ENTRIES PROVIDED:
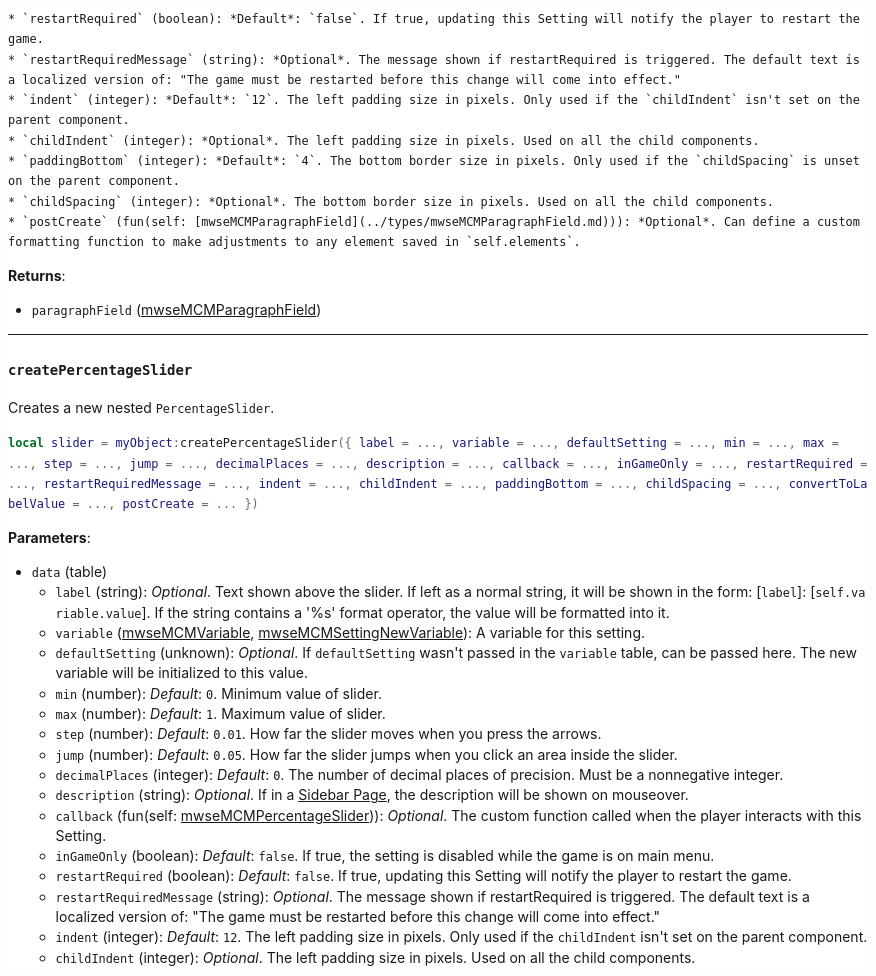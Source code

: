 	* `restartRequired` (boolean): *Default*: `false`. If true, updating this Setting will notify the player to restart the game.
	* `restartRequiredMessage` (string): *Optional*. The message shown if restartRequired is triggered. The default text is a localized version of: "The game must be restarted before this change will come into effect."
	* `indent` (integer): *Default*: `12`. The left padding size in pixels. Only used if the `childIndent` isn't set on the parent component.
	* `childIndent` (integer): *Optional*. The left padding size in pixels. Used on all the child components.
	* `paddingBottom` (integer): *Default*: `4`. The bottom border size in pixels. Only used if the `childSpacing` is unset on the parent component.
	* `childSpacing` (integer): *Optional*. The bottom border size in pixels. Used on all the child components.
	* `postCreate` (fun(self: [mwseMCMParagraphField](../types/mwseMCMParagraphField.md))): *Optional*. Can define a custom formatting function to make adjustments to any element saved in `self.elements`.

**Returns**:

* `paragraphField` ([mwseMCMParagraphField](../types/mwseMCMParagraphField.md))

***

### `createPercentageSlider`
<div class="search_terms" style="display: none">createpercentageslider, percentageslider</div>

Creates a new nested `PercentageSlider`.

```lua
local slider = myObject:createPercentageSlider({ label = ..., variable = ..., defaultSetting = ..., min = ..., max = ..., step = ..., jump = ..., decimalPlaces = ..., description = ..., callback = ..., inGameOnly = ..., restartRequired = ..., restartRequiredMessage = ..., indent = ..., childIndent = ..., paddingBottom = ..., childSpacing = ..., convertToLabelValue = ..., postCreate = ... })
```

**Parameters**:

* `data` (table)
	* `label` (string): *Optional*. Text shown above the slider. If left as a normal string, it will be shown in the form: [`label`]: [`self.variable.value`]. If the string contains a '%s' format operator, the value will be formatted into it.
	* `variable` ([mwseMCMVariable](../types/mwseMCMVariable.md), [mwseMCMSettingNewVariable](../types/mwseMCMSettingNewVariable.md)): A variable for this setting.
	* `defaultSetting` (unknown): *Optional*. If `defaultSetting` wasn't passed in the `variable` table, can be passed here. The new variable will be initialized to this value.
	* `min` (number): *Default*: `0`. Minimum value of slider.
	* `max` (number): *Default*: `1`. Maximum value of slider.
	* `step` (number): *Default*: `0.01`. How far the slider moves when you press the arrows.
	* `jump` (number): *Default*: `0.05`. How far the slider jumps when you click an area inside the slider.
	* `decimalPlaces` (integer): *Default*: `0`. The number of decimal places of precision. Must be a nonnegative integer.
	* `description` (string): *Optional*. If in a [Sidebar Page](../types/mwseMCMSideBarPage.md), the description will be shown on mouseover.
	* `callback` (fun(self: [mwseMCMPercentageSlider](../types/mwseMCMPercentageSlider.md))): *Optional*. The custom function called when the player interacts with this Setting.
	* `inGameOnly` (boolean): *Default*: `false`. If true, the setting is disabled while the game is on main menu.
	* `restartRequired` (boolean): *Default*: `false`. If true, updating this Setting will notify the player to restart the game.
	* `restartRequiredMessage` (string): *Optional*. The message shown if restartRequired is triggered. The default text is a localized version of: "The game must be restarted before this change will come into effect."
	* `indent` (integer): *Default*: `12`. The left padding size in pixels. Only used if the `childIndent` isn't set on the parent component.
	* `childIndent` (integer): *Optional*. The left padding size in pixels. Used on all the child components.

PROBLEM TO WORK ON: Set down each entry above exactly as it appears. Omit the pictures.

WORKED SOLUTION:
Source code

: 	* `restartRequired` (boolean): *Default*: `false`. If true, updating this Setting will notify the player to restart the game.
	* `restartRequiredMessage` (string): *Optional*. The message shown if restartRequired is triggered. The default text is a localized version of: "The game must be restarted before this change will come into effect."
	* `indent` (integer): *Default*: `12`. The left padding size in pixels. Only used if the `childIndent` isn't set on the parent component.
	* `childIndent` (integer): *Optional*. The left padding size in pixels. Used on all the child components.
	* `paddingBottom` (integer): *Default*: `4`. The bottom border size in pixels. Only used if the `childSpacing` is unset on the parent component.
	* `childSpacing` (integer): *Optional*. The bottom border size in pixels. Used on all the child components.
	* `postCreate` (fun(self: [mwseMCMParagraphField](../types/mwseMCMParagraphField.md))): *Optional*. Can define a custom formatting function to make adjustments to any element saved in `self.elements`.

**Returns**:

* `paragraphField` ([mwseMCMParagraphField](../types/mwseMCMParagraphField.md))

***

### `createPercentageSlider`
<div class="search_terms" style="display: none">createpercentageslider, percentageslider</div>

Creates a new nested `PercentageSlider`.

```lua
local slider = myObject:createPercentageSlider({ label = ..., variable = ..., defaultSetting = ..., min = ..., max = ..., step = ..., jump = ..., decimalPlaces = ..., description = ..., callback = ..., inGameOnly = ..., restartRequired = ..., restartRequiredMessage = ..., indent = ..., childIndent = ..., paddingBottom = ..., childSpacing = ..., convertToLabelValue = ..., postCreate = ... })
```

**Parameters**:

* `data` (table)
	* `label` (string): *Optional*. Text shown above the slider. If left as a normal string, it will be shown in the form: [`label`]: [`self.variable.value`]. If the string contains a '%s' format operator, the value will be formatted into it.
	* `variable` ([mwseMCMVariable](../types/mwseMCMVariable.md), [mwseMCMSettingNewVariable](../types/mwseMCMSettingNewVariable.md)): A variable for this setting.
	* `defaultSetting` (unknown): *Optional*. If `defaultSetting` wasn't passed in the `variable` table, can be passed here. The new variable will be initialized to this value.
	* `min` (number): *Default*: `0`. Minimum value of slider.
	* `max` (number): *Default*: `1`. Maximum value of slider.
	* `step` (number): *Default*: `0.01`. How far the slider moves when you press the arrows.
	* `jump` (number): *Default*: `0.05`. How far the slider jumps when you click an area inside the slider.
	* `decimalPlaces` (integer): *Default*: `0`. The number of decimal places of precision. Must be a nonnegative integer.
	* `description` (string): *Optional*. If in a [Sidebar Page](../types/mwseMCMSideBarPage.md), the description will be shown on mouseover.
	* `callback` (fun(self: [mwseMCMPercentageSlider](../types/mwseMCMPercentageSlider.md))): *Optional*. The custom function called when the player interacts with this Setting.
	* `inGameOnly` (boolean): *Default*: `false`. If true, the setting is disabled while the game is on main menu.
	* `restartRequired` (boolean): *Default*: `false`. If true, updating this Setting will notify the player to restart the game.
	* `restartRequiredMessage` (string): *Optional*. The message shown if restartRequired is triggered. The default text is a localized version of: "The game must be restarted before this change will come into effect."
	* `indent` (integer): *Default*: `12`. The left padding size in pixels. Only used if the `childIndent` isn't set on the parent component.
	* `childIndent` (integer): *Optional*. The left padding size in pixels. Used on all the child components.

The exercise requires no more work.